AtiaoftheJulii · 12/11/2015 17:59

My dd is in y13 and they are expected to dress in an "office smart" fashion. There are constant niggles about girls wearing skirts that are too short or trousers that are too tight and enable the shape of the wearer's bottom to be seen. Yesterday an email went round to all sixth formers summoning the girls to an assembly today, where they were told that short skirts made male teachers uncomfortable (which was challenged and amended to "er, all of us teachers"), and that the way some of them dressed was embarrassing to themselves and anyone who saw them. That's really not the way to go about it, is it? To attempt to shame them, make them all cringe that the male teachers might be looking at their legs, and to be told that basically having legs is embarrassing.

Lots of upset/indignant/irate girls. I think I'm going to have to write a letter in too; it should be possible to police a dress code without using insulting and emotive language. The other thing that has really riled the girls, is that loads of boys wear black jeans - jeans are most definitely in the "no" section of what is acceptable - and when this was brought up this morning, they were told "oh, we hadn't noticed that" (!!)

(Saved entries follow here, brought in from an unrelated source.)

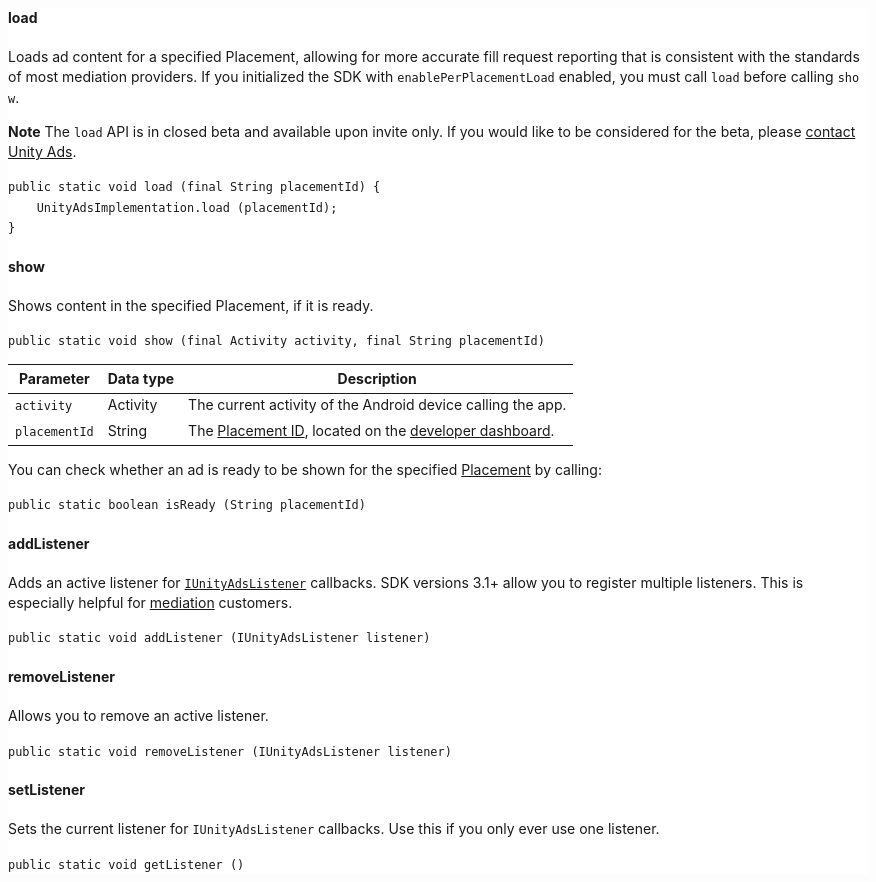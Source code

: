 #### load
Loads ad content for a specified Placement, allowing for more accurate fill request reporting that is consistent with the standards of most mediation providers. If you initialized the SDK with `enablePerPlacementLoad` enabled, you must call `load` before calling `show`.

**Note** The `load` API is in closed beta and available upon invite only. If you would like to be considered for the beta, please [contact Unity Ads](mailto:ads-support@unity3d.com).

```
public static void load (final String placementId) {
    UnityAdsImplementation.load (placementId);
}
```

#### show
Shows content in the specified Placement, if it is ready.

```
public static void show (final Activity activity, final String placementId)
```

| **Parameter** | **Data type** | **Description** |
| ------------- | ------------- | --------------- |
| `activity` | Activity | The current activity of the Android device calling the app. |
| `placementId` | String | The [Placement ID](MonetizationPlacements.md#placement-settings), located on the [developer dashboard](https://operate.dashboard.unity3d.com/). |

You can check whether an ad is ready to be shown for the specified [Placement](MonetizationPlacements.md) by calling: 

```
public static boolean isReady (String placementId)
```

#### addListener
Adds an active listener for [`IUnityAdsListener`](#iunityadslistener) callbacks. SDK versions 3.1+ allow you to register multiple listeners. This is especially helpful for [mediation](MonetizationResourcesMediation.md) customers.

```
public static void addListener (IUnityAdsListener listener) 
```

#### removeListener
Allows you to remove an active listener.

```
public static void removeListener (IUnityAdsListener listener) 
```

#### setListener
Sets the current listener for `IUnityAdsListener` callbacks. Use this if you only ever use one listener.

```
public static void getListener ()
```
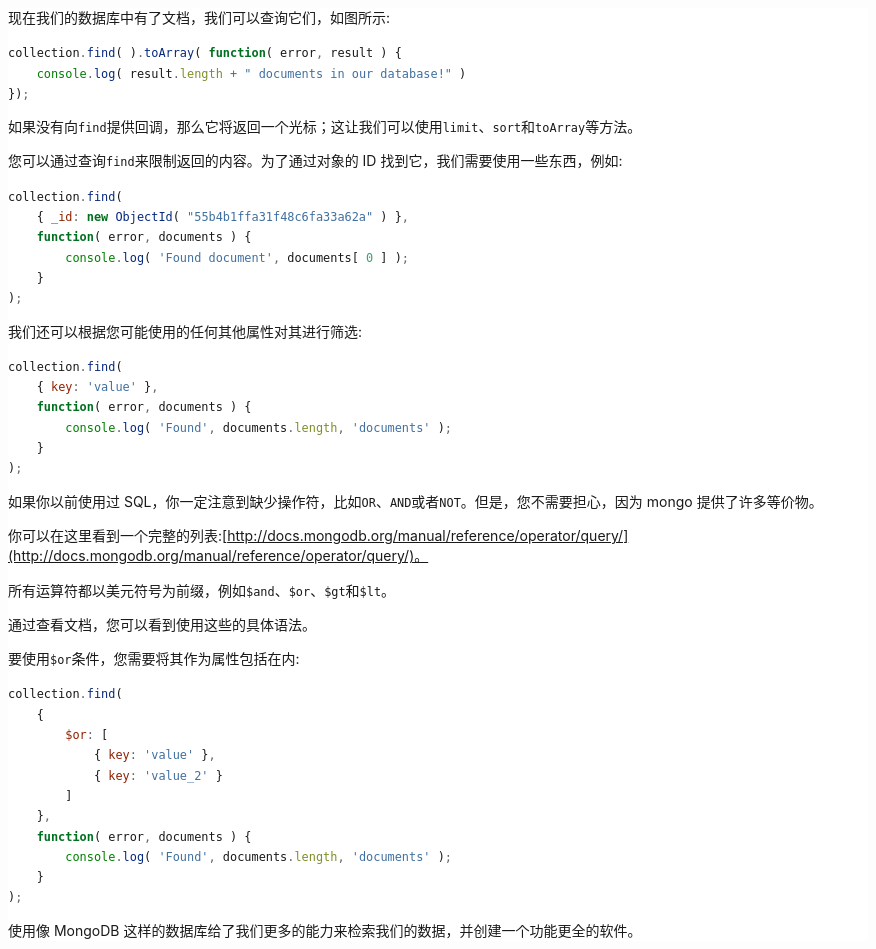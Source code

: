 现在我们的数据库中有了文档，我们可以查询它们，如图所示:

```js
collection.find( ).toArray( function( error, result ) {
    console.log( result.length + " documents in our database!" )
});
```

如果没有向`find`提供回调，那么它将返回一个光标；这让我们可以使用`limit`、`sort`和`toArray`等方法。

您可以通过查询`find`来限制返回的内容。为了通过对象的 ID 找到它，我们需要使用一些东西，例如:

```js
collection.find(
    { _id: new ObjectId( "55b4b1ffa31f48c6fa33a62a" ) },
    function( error, documents ) {
        console.log( 'Found document', documents[ 0 ] );
    }
);
```

我们还可以根据您可能使用的任何其他属性对其进行筛选:

```js
collection.find(
    { key: 'value' },
    function( error, documents ) {
        console.log( 'Found', documents.length, 'documents' );  
    }
);
```

如果你以前使用过 SQL，你一定注意到缺少操作符，比如`OR`、`AND`或者`NOT`。但是，您不需要担心，因为 mongo 提供了许多等价物。

你可以在这里看到一个完整的列表:[http://docs.mongodb.org/manual/reference/operator/query/](http://docs.mongodb.org/manual/reference/operator/query/)。

所有运算符都以美元符号为前缀，例如`$and`、`$or`、`$gt`和`$lt`。

通过查看文档，您可以看到使用这些的具体语法。

要使用`$or`条件，您需要将其作为属性包括在内:

```js
collection.find(
    {
        $or: [
            { key: 'value' },
            { key: 'value_2' }
        ]
    },
    function( error, documents ) {
        console.log( 'Found', documents.length, 'documents' );  
    }
);
```

使用像 MongoDB 这样的数据库给了我们更多的能力来检索我们的数据，并创建一个功能更全的软件。
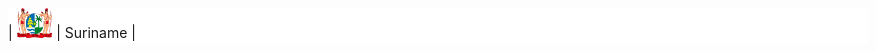 | <img src="https://raw.githubusercontent.com/dreamyguy/flags/master/america-south/Coat_of_arms_of_Suriname.svg?sanitize=true" alt="Suriname" height="30px"> | Suriname |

It all just seems so sexist, and puts so many more expectations on the girls than the boys. Do you think I'd sound mental letting the school know I'm not happy? (They are going to be dealing with complaints from the female students for days anyway I know!) Apart from this issue, I really like the school, and would say I have a good relationship with them. DD nearly always wears trousers anyway, I'm not getting defensive about her, just generally pissed off about how it's always the girls' bodies that are the Menace To Society.

OP posts:
TinklyLittleLaugh · 13/11/2015 18:04

Yes but these are kids of 16 and 17. What is the point of them spending two years looking like second rate estate agents, in cheap suits, when the brightest and most ambitious of them are the going off to Uni to spend the next three years in leggings and T shirts and jeans hanging off their arses?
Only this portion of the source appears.